Stored data entries
··········
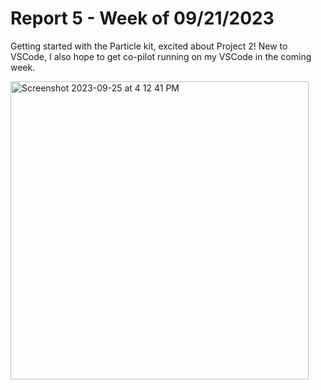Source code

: # Report 5 - Week of 09/21/2023  #

Getting started with the Particle kit, excited about Project 2!
New to VSCode, I also hope to get co-pilot running on my VSCode in the coming week.





<img width="477" alt="Screenshot 2023-09-25 at 4 12 41 PM" src="https://github.com/Berkeley-MDes/tdf-fa23-roshan-mohan/assets/142958314/1f0318bd-1d57-4c49-b1f6-c8353a6e2ef9">
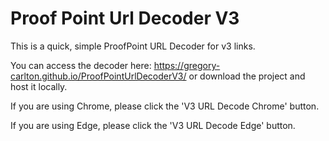 # Proof Point Url Decoder V3
This is a quick, simple ProofPoint URL Decoder for v3 links.

You can access the decoder here: https://gregory-carlton.github.io/ProofPointUrlDecoderV3/ or download the project and host it locally.

If you are using Chrome, please click the 'V3 URL Decode Chrome' button.

If you are using Edge, please click the 'V3 URL Decode Edge' button.
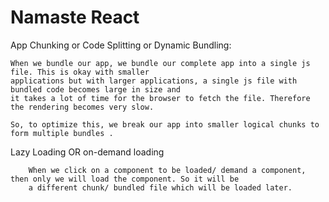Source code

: # Namaste React 

App Chunking or Code Splitting or Dynamic Bundling: 

    When we bundle our app, we bundle our complete app into a single js file. This is okay with smaller 
    applications but with larger applications, a single js file with bundled code becomes large in size and 
    it takes a lot of time for the browser to fetch the file. Therefore the rendering becomes very slow. 

    So, to optimize this, we break our app into smaller logical chunks to form multiple bundles .

Lazy Loading OR on-demand loading 

        When we click on a component to be loaded/ demand a component, then only we will load the component. So it will be 
        a different chunk/ bundled file which will be loaded later. 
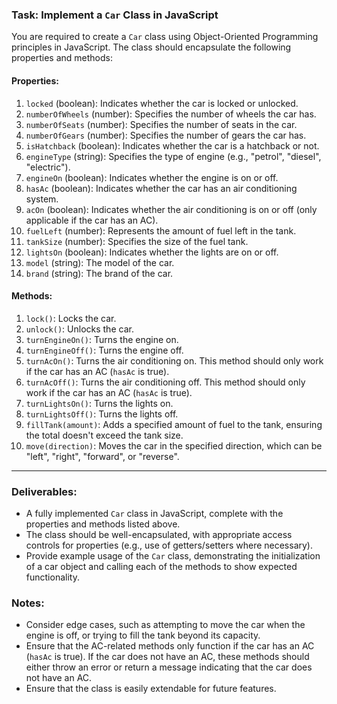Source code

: ### Task: Implement a `Car` Class in JavaScript

You are required to create a `Car` class using Object-Oriented Programming principles in JavaScript. The class should encapsulate the following properties and methods:

#### **Properties:**

1. `locked` (boolean): Indicates whether the car is locked or unlocked.
2. `numberOfWheels` (number): Specifies the number of wheels the car has.
3. `numberOfSeats` (number): Specifies the number of seats in the car.
4. `numberOfGears` (number): Specifies the number of gears the car has.
5. `isHatchback` (boolean): Indicates whether the car is a hatchback or not.
6. `engineType` (string): Specifies the type of engine (e.g., "petrol", "diesel", "electric").
7. `engineOn` (boolean): Indicates whether the engine is on or off.
8. `hasAc` (boolean): Indicates whether the car has an air conditioning system.
9. `acOn` (boolean): Indicates whether the air conditioning is on or off (only applicable if the car has an AC).
10. `fuelLeft` (number): Represents the amount of fuel left in the tank.
11. `tankSize` (number): Specifies the size of the fuel tank.
12. `lightsOn` (boolean): Indicates whether the lights are on or off.
13. `model` (string): The model of the car.
14. `brand` (string): The brand of the car.

#### **Methods:**

1. `lock()`: Locks the car.
2. `unlock()`: Unlocks the car.
3. `turnEngineOn()`: Turns the engine on.
4. `turnEngineOff()`: Turns the engine off.
5. `turnAcOn()`: Turns the air conditioning on. This method should only work if the car has an AC (`hasAc` is true).
6. `turnAcOff()`: Turns the air conditioning off. This method should only work if the car has an AC (`hasAc` is true).
7. `turnLightsOn()`: Turns the lights on.
8. `turnLightsOff()`: Turns the lights off.
9. `fillTank(amount)`: Adds a specified amount of fuel to the tank, ensuring the total doesn't exceed the tank size.
10. `move(direction)`: Moves the car in the specified direction, which can be "left", "right", "forward", or "reverse".

---

### Deliverables:

- A fully implemented `Car` class in JavaScript, complete with the properties and methods listed above.
- The class should be well-encapsulated, with appropriate access controls for properties (e.g., use of getters/setters where necessary).
- Provide example usage of the `Car` class, demonstrating the initialization of a car object and calling each of the methods to show expected functionality.

### Notes:

- Consider edge cases, such as attempting to move the car when the engine is off, or trying to fill the tank beyond its capacity.
- Ensure that the AC-related methods only function if the car has an AC (`hasAc` is true). If the car does not have an AC, these methods should either throw an error or return a message indicating that the car does not have an AC.
- Ensure that the class is easily extendable for future features.
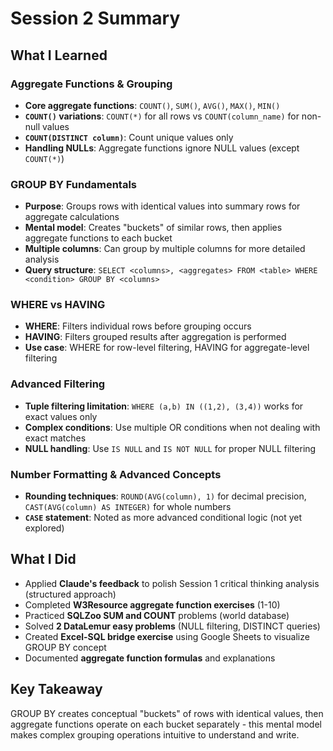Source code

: # Session 2 Summary

## What I Learned

### Aggregate Functions & Grouping
- **Core aggregate functions**: `COUNT()`, `SUM()`, `AVG()`, `MAX()`, `MIN()`
- **`COUNT()` variations**: `COUNT(*)` for all rows vs `COUNT(column_name)` for non-null values
- **`COUNT(DISTINCT column)`**: Count unique values only
- **Handling NULLs**: Aggregate functions ignore NULL values (except `COUNT(*)`)

### GROUP BY Fundamentals
- **Purpose**: Groups rows with identical values into summary rows for aggregate calculations
- **Mental model**: Creates "buckets" of similar rows, then applies aggregate functions to each bucket
- **Multiple columns**: Can group by multiple columns for more detailed analysis
- **Query structure**: `SELECT <columns>, <aggregates> FROM <table> WHERE <condition> GROUP BY <columns>`

### WHERE vs HAVING
- **WHERE**: Filters individual rows before grouping occurs
- **HAVING**: Filters grouped results after aggregation is performed
- **Use case**: WHERE for row-level filtering, HAVING for aggregate-level filtering

### Advanced Filtering
- **Tuple filtering limitation**: `WHERE (a,b) IN ((1,2), (3,4))` works for exact values only
- **Complex conditions**: Use multiple OR conditions when not dealing with exact matches
- **NULL handling**: Use `IS NULL` and `IS NOT NULL` for proper NULL filtering

### Number Formatting & Advanced Concepts
- **Rounding techniques**: `ROUND(AVG(column), 1)` for decimal precision, `CAST(AVG(column) AS INTEGER)` for whole numbers
- **`CASE` statement**: Noted as more advanced conditional logic (not yet explored)

## What I Did
- Applied **Claude's feedback** to polish Session 1 critical thinking analysis (structured approach)
- Completed **W3Resource aggregate function exercises** (1-10)
- Practiced **SQLZoo SUM and COUNT** problems (world database)
- Solved **2 DataLemur easy problems** (NULL filtering, DISTINCT queries)
- Created **Excel-SQL bridge exercise** using Google Sheets to visualize GROUP BY concept
- Documented **aggregate function formulas** and explanations

## Key Takeaway
GROUP BY creates conceptual "buckets" of rows with identical values, then aggregate functions operate on each bucket separately - this mental model makes complex grouping operations intuitive to understand and write.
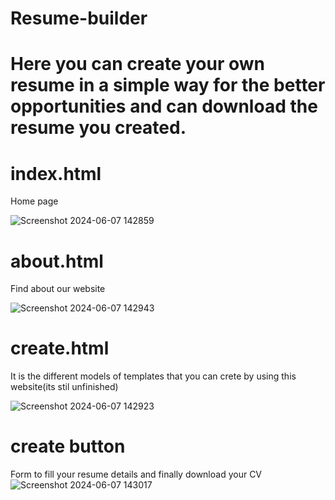 # Resume-builder
# Here you can create your own resume in a simple way for the better opportunities and can download the resume you created.

# index.html
Home page

![Screenshot 2024-06-07 142859](https://github.com/vamsi77753/Resume-Builder/assets/131426078/55cbe0b0-53fc-45d7-a5ab-12e1931f12c3)

# about.html
Find about our website

![Screenshot 2024-06-07 142943](https://github.com/vamsi77753/Resume-Builder/assets/131426078/cf3b5c90-de87-4328-98ad-762920793fed)


# create.html
It is the different models of templates that you can crete by using this website(its stil unfinished)

![Screenshot 2024-06-07 142923](https://github.com/vamsi77753/Resume-Builder/assets/131426078/65040753-35ca-4819-8e7d-b7b46276fb3c)


# create button 
Form to fill your resume details
and finally download your CV
![Screenshot 2024-06-07 143017](https://github.com/vamsi77753/Resume-Builder/assets/131426078/b1c173fd-9785-4b39-91c5-501b5e40e773)



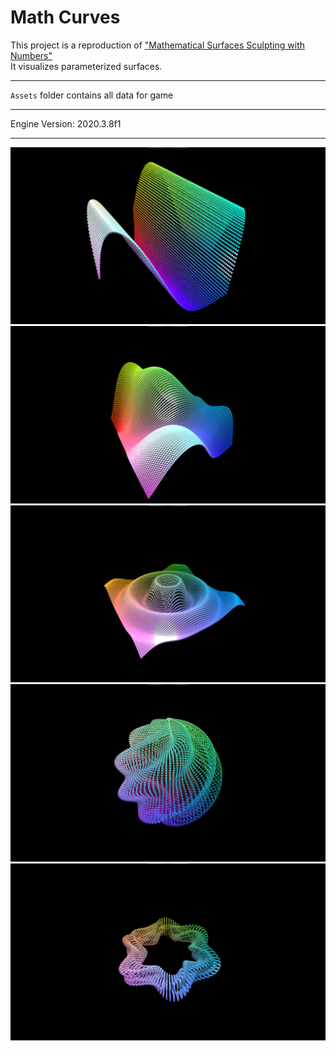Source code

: # Math Curves  

This project is a reproduction of ["Mathematical Surfaces Sculpting with Numbers"](https://catlikecoding.com/unity/tutorials/basics/mathematical-surfaces/)\
It visualizes parameterized surfaces.

------

`Assets` folder contains all data for game

------

Engine Version: 2020.3.8f1

------

![screenshot1](screenshot1.png)\
![screenshot2](screenshot2.png)\
![screenshot3](screenshot3.png)\
![screenshot4](screenshot4.png)\
![screenshot5](screenshot5.png)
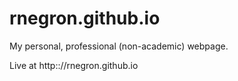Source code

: rnegron.github.io
================

My personal, professional (non-academic) webpage.

Live at http:://rnegron.github.io
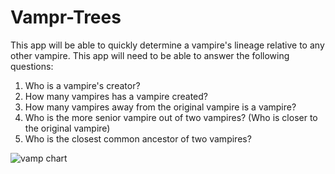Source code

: # Vampr-Trees

This app will be able to quickly determine a vampire's lineage relative to any other vampire. This app will need to be able to answer the following questions:

<ol>
  <li>
    Who is a vampire's creator?
  </li>

  <li>
    How many vampires has a vampire created?
  </li>

  <li>
    How many vampires away from the original vampire is a vampire?
  </li>

  <li>
    Who is the more senior vampire out of two vampires? (Who is closer to the original vampire)
  </li>

  <li>
    Who is the closest common ancestor of two vampires?
  </li>
</ol>

![vamp chart](https://i.imgur.com/23dIvHw.png)

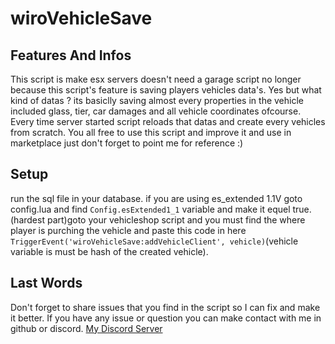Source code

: # wiroVehicleSave

## Features And Infos
This script is make esx servers doesn't need a garage script no longer because this script's feature is saving players vehicles data's. Yes but what kind of datas ? its basiclly saving almost every properties in the vehicle included glass, tier, car damages and all vehicle coordinates ofcourse. Every time server started script reloads that datas and create every vehicles from scratch. You all free to use this script and improve it and use in marketplace just don't forget to point me for reference :)

## Setup

run the sql file in your database.
if you are using es_extended 1.1V goto config.lua and find `Config.esExtended1_1` variable and make it equel true.
(hardest part)goto your vehicleshop script and you must find the where player is purching the vehicle and paste this code in here `TriggerEvent('wiroVehicleSave:addVehicleClient', vehicle)`(vehicle variable is must be hash of the created vehicle).

## Last Words
Don't forget to share issues that you find in the script so I can fix and make it better.
If you have any issue or question you can make contact with me in github or discord.
[My Discord Server](https://discord.gg/s5fWTrW)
··········
WHAT IS EXPECTED |
The lines to set down run from the line with "If you are using Edge, please" up to and including the line with "Lazy Loading OR on-demand loading" in the entries above. Reproduce them exactly, with no pictures.

SOLUTION |
If you are using Edge, please click the 'V3 URL Decode Edge' button.
Source code

: # Namaste React 

App Chunking or Code Splitting or Dynamic Bundling: 

    When we bundle our app, we bundle our complete app into a single js file. This is okay with smaller 
    applications but with larger applications, a single js file with bundled code becomes large in size and 
    it takes a lot of time for the browser to fetch the file. Therefore the rendering becomes very slow. 

    So, to optimize this, we break our app into smaller logical chunks to form multiple bundles .

Lazy Loading OR on-demand loading 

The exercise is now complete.